= Required work =
Where a line holds the word "answerMap", copy that line from the data below.

= Records for processing =
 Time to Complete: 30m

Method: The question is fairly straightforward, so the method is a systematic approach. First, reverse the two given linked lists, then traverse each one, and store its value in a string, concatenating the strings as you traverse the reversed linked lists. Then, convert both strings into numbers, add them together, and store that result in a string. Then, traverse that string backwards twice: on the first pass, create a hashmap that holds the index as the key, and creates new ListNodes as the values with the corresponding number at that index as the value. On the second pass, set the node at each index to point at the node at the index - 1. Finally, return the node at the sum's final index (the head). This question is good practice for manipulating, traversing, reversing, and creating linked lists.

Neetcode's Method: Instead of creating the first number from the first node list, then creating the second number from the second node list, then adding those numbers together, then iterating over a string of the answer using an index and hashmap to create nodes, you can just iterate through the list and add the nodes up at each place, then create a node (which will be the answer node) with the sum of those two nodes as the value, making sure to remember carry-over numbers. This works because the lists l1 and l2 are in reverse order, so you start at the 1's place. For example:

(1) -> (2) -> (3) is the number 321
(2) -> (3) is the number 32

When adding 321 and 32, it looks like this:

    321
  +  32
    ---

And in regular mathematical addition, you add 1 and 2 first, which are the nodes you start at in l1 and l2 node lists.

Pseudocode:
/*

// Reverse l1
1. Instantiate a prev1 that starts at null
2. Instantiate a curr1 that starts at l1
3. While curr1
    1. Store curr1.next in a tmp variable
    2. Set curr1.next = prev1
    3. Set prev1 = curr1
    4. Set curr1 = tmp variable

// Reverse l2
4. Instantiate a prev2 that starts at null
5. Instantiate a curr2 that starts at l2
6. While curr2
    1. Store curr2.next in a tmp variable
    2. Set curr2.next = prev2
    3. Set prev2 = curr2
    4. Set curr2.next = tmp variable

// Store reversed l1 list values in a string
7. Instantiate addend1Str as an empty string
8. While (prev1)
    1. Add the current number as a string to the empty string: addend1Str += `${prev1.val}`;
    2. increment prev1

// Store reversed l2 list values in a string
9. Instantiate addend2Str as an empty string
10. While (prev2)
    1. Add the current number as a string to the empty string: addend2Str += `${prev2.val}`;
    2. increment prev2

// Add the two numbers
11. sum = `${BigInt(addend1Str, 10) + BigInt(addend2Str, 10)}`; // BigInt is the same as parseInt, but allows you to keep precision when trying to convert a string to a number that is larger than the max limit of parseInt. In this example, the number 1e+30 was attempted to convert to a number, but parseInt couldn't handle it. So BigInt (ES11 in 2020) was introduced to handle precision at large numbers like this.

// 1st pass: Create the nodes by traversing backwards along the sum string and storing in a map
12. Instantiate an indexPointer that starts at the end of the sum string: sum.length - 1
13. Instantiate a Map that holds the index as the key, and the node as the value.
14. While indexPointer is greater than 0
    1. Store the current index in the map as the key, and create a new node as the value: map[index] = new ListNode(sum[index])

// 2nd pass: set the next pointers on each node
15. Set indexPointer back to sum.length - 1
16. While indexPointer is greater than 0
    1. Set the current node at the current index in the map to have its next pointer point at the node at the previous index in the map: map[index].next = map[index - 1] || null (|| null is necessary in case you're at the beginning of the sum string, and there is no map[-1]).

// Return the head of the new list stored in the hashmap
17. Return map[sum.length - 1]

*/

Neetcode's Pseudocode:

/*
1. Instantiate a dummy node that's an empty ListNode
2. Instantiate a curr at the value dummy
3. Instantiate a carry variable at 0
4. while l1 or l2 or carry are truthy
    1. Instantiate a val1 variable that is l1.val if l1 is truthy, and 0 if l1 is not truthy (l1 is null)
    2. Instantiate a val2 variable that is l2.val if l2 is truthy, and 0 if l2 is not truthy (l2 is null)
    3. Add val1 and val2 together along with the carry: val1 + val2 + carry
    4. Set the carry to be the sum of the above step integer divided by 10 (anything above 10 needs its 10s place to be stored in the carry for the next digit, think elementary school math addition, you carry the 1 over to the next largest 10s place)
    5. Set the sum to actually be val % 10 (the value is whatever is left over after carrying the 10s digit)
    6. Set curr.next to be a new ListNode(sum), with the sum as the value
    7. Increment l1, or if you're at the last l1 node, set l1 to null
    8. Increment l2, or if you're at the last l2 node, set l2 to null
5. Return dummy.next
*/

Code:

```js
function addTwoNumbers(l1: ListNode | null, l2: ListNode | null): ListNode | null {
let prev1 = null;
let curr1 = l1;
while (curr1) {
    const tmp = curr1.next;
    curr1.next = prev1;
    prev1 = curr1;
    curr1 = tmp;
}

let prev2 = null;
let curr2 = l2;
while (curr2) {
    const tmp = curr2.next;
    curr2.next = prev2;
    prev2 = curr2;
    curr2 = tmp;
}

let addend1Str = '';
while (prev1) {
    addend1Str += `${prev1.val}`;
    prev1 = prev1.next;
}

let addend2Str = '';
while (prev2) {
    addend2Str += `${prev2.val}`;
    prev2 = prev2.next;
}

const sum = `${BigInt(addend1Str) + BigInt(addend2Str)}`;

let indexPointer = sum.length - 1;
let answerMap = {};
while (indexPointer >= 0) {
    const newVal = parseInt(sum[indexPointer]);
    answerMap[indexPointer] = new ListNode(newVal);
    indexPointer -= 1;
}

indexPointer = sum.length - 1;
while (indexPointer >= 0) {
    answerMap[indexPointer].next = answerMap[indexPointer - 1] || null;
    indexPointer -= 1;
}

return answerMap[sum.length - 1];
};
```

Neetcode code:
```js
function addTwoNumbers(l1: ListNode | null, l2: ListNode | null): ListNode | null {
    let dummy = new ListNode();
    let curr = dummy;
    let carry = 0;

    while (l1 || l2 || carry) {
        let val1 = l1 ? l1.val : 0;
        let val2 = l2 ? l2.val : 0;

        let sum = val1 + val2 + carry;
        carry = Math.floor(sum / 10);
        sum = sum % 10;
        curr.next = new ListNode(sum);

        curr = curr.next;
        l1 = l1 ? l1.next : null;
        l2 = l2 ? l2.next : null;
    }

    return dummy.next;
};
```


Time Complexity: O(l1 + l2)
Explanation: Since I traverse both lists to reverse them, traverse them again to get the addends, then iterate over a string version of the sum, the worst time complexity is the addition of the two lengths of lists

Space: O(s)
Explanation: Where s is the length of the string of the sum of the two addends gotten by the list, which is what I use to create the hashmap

= Exercise output =
let answerMap = {};
    answerMap[indexPointer] = new ListNode(newVal);
    answerMap[indexPointer].next = answerMap[indexPointer - 1] || null;
return answerMap[sum.length - 1];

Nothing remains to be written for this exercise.